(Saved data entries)
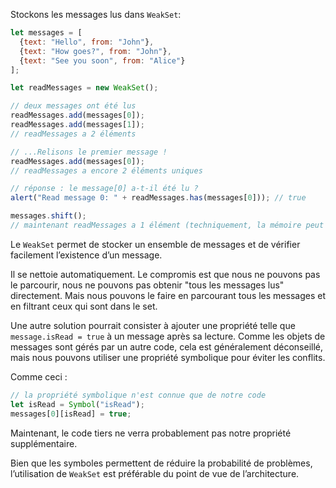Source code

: Stockons les messages lus dans `WeakSet`:

```js
let messages = [
  {text: "Hello", from: "John"},
  {text: "How goes?", from: "John"},
  {text: "See you soon", from: "Alice"}
];

let readMessages = new WeakSet();

// deux messages ont été lus
readMessages.add(messages[0]);
readMessages.add(messages[1]);
// readMessages a 2 éléments

// ...Relisons le premier message !
readMessages.add(messages[0]);
// readMessages a encore 2 éléments uniques

// réponse : le message[0] a-t-il été lu ?
alert("Read message 0: " + readMessages.has(messages[0])); // true

messages.shift();
// maintenant readMessages a 1 élément (techniquement, la mémoire peut être nettoyée plus tard)
```

Le `WeakSet` permet de stocker un ensemble de messages et de vérifier facilement l’existence d’un message.

Il se nettoie automatiquement. Le compromis est que nous ne pouvons pas le parcourir, nous ne pouvons pas obtenir "tous les messages lus" directement. Mais nous pouvons le faire en parcourant tous les messages et en filtrant ceux qui sont dans le set.

Une autre solution pourrait consister à ajouter une propriété telle que `message.isRead = true` à un message après sa lecture. Comme les objets de messages sont gérés par un autre code, cela est généralement déconseillé, mais nous pouvons utiliser une propriété symbolique pour éviter les conflits.

Comme ceci :
```js
// la propriété symbolique n'est connue que de notre code
let isRead = Symbol("isRead");
messages[0][isRead] = true;
```

Maintenant, le code tiers ne verra probablement pas notre propriété supplémentaire.

Bien que les symboles permettent de réduire la probabilité de problèmes, l’utilisation de `WeakSet` est préférable du point de vue de l’architecture.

▶ [Exercise requirements]
Only an exact copy of the records, free of images, belongs in the answer.

▶ [Answer]
Source code

: Stockons les messages lus dans `WeakSet`:

```js
let messages = [
  {text: "Hello", from: "John"},
  {text: "How goes?", from: "John"},
  {text: "See you soon", from: "Alice"}
];

let readMessages = new WeakSet();

// deux messages ont été lus
readMessages.add(messages[0]);
readMessages.add(messages[1]);
// readMessages a 2 éléments

// ...Relisons le premier message !
readMessages.add(messages[0]);
// readMessages a encore 2 éléments uniques

// réponse : le message[0] a-t-il été lu ?
alert("Read message 0: " + readMessages.has(messages[0])); // true

messages.shift();
// maintenant readMessages a 1 élément (techniquement, la mémoire peut être nettoyée plus tard)
```

Le `WeakSet` permet de stocker un ensemble de messages et de vérifier facilement l’existence d’un message.

Il se nettoie automatiquement. Le compromis est que nous ne pouvons pas le parcourir, nous ne pouvons pas obtenir "tous les messages lus" directement. Mais nous pouvons le faire en parcourant tous les messages et en filtrant ceux qui sont dans le set.

Une autre solution pourrait consister à ajouter une propriété telle que `message.isRead = true` à un message après sa lecture. Comme les objets de messages sont gérés par un autre code, cela est généralement déconseillé, mais nous pouvons utiliser une propriété symbolique pour éviter les conflits.

Comme ceci :
```js
// la propriété symbolique n'est connue que de notre code
let isRead = Symbol("isRead");
messages[0][isRead] = true;
```

Maintenant, le code tiers ne verra probablement pas notre propriété supplémentaire.

Bien que les symboles permettent de réduire la probabilité de problèmes, l’utilisation de `WeakSet` est préférable du point de vue de l’architecture.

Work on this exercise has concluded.